YOUR TASK —
Go over the entries and report the lines where the word "SQL의" occurs.

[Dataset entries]
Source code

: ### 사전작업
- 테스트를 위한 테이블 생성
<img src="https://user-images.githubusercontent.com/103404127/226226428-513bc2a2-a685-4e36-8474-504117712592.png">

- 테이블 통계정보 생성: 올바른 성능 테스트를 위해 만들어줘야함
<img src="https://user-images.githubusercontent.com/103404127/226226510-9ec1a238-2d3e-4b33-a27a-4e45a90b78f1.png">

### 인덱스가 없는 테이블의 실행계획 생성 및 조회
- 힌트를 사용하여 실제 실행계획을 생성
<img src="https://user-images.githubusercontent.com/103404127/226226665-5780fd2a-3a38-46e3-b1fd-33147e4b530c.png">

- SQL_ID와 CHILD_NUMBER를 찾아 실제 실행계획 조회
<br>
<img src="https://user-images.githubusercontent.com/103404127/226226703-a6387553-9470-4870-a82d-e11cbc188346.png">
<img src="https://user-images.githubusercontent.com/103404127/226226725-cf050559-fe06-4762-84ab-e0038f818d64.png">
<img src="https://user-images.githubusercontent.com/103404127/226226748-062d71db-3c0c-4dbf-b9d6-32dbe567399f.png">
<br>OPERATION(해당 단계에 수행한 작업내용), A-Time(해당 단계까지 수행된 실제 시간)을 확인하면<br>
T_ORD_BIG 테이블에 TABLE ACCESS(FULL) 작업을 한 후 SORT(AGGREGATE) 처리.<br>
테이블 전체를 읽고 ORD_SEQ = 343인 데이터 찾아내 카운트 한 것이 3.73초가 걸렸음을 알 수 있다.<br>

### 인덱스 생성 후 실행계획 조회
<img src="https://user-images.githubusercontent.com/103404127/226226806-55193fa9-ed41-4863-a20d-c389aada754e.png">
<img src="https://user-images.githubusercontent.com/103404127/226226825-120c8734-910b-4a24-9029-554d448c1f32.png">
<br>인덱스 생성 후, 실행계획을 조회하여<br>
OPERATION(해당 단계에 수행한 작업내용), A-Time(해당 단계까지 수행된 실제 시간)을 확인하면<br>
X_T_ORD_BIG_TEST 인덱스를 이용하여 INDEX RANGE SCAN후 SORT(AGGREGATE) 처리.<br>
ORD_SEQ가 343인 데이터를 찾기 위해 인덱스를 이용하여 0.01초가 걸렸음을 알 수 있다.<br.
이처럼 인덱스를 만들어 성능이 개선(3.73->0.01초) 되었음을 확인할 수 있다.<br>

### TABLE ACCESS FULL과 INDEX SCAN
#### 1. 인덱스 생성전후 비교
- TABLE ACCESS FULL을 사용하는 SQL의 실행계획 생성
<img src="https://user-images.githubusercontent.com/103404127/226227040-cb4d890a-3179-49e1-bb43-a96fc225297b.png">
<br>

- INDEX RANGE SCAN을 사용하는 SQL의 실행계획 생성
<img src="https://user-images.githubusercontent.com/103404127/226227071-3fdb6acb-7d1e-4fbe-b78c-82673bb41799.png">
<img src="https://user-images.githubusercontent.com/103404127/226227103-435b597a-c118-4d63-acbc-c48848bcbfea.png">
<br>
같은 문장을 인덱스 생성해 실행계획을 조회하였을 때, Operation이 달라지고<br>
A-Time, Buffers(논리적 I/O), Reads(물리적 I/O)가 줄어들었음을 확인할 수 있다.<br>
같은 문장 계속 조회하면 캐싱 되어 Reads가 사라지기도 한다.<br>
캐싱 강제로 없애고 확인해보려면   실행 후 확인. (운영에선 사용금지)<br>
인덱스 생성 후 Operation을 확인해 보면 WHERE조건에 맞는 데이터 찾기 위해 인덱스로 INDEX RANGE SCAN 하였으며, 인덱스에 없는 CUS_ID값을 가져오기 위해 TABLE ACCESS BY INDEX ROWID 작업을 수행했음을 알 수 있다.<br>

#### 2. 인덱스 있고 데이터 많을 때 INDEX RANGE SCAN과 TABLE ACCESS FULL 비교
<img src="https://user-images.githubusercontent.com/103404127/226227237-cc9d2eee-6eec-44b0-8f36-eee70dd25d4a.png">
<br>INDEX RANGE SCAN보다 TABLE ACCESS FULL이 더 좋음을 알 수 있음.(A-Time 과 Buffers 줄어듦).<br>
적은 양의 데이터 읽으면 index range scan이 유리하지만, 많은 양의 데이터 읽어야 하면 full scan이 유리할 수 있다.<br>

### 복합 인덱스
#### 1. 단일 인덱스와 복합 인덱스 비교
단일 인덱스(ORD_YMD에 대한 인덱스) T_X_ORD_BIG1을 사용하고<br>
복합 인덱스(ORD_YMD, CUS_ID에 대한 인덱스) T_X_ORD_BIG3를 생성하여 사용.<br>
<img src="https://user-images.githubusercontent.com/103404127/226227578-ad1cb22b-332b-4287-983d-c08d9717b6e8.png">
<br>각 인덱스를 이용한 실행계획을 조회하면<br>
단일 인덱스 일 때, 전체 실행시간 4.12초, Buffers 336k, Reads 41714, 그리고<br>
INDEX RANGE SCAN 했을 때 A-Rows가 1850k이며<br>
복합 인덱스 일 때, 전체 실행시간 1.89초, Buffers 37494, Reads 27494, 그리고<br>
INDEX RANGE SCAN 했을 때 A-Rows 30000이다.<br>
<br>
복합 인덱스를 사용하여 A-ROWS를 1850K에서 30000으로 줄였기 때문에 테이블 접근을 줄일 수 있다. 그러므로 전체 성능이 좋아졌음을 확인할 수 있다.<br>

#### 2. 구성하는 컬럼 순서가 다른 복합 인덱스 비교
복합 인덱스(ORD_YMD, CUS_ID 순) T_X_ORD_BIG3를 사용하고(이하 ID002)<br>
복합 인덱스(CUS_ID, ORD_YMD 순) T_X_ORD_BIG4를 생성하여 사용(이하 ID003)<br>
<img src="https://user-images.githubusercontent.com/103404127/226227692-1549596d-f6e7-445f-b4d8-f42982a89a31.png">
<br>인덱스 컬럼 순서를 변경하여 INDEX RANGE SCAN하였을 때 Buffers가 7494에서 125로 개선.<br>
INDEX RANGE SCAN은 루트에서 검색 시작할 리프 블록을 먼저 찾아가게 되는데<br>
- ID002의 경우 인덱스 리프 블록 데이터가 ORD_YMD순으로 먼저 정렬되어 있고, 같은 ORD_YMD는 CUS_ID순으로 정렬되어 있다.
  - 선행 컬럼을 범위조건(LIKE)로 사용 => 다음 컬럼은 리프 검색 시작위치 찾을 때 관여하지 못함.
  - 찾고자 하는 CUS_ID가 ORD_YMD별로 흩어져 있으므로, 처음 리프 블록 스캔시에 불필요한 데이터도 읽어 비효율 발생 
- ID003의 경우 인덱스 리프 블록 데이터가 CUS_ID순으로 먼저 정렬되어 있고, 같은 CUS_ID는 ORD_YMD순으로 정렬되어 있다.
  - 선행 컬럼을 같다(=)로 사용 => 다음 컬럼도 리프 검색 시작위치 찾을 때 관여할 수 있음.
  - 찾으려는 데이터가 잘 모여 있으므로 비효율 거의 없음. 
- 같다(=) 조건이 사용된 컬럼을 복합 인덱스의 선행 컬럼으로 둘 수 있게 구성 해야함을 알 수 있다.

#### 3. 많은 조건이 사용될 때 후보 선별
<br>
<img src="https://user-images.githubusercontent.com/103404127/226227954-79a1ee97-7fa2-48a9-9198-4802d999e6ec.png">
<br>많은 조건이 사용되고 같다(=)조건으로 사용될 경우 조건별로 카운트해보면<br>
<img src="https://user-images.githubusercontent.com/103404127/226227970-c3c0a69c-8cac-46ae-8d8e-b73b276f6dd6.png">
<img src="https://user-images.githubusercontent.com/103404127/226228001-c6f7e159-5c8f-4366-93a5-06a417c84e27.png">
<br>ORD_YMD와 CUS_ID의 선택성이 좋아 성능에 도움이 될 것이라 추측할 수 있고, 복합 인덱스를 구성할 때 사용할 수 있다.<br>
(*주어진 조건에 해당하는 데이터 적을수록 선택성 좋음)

RESPONSE TO THE TASK —
- TABLE ACCESS FULL을 사용하는 SQL의 실행계획 생성
- INDEX RANGE SCAN을 사용하는 SQL의 실행계획 생성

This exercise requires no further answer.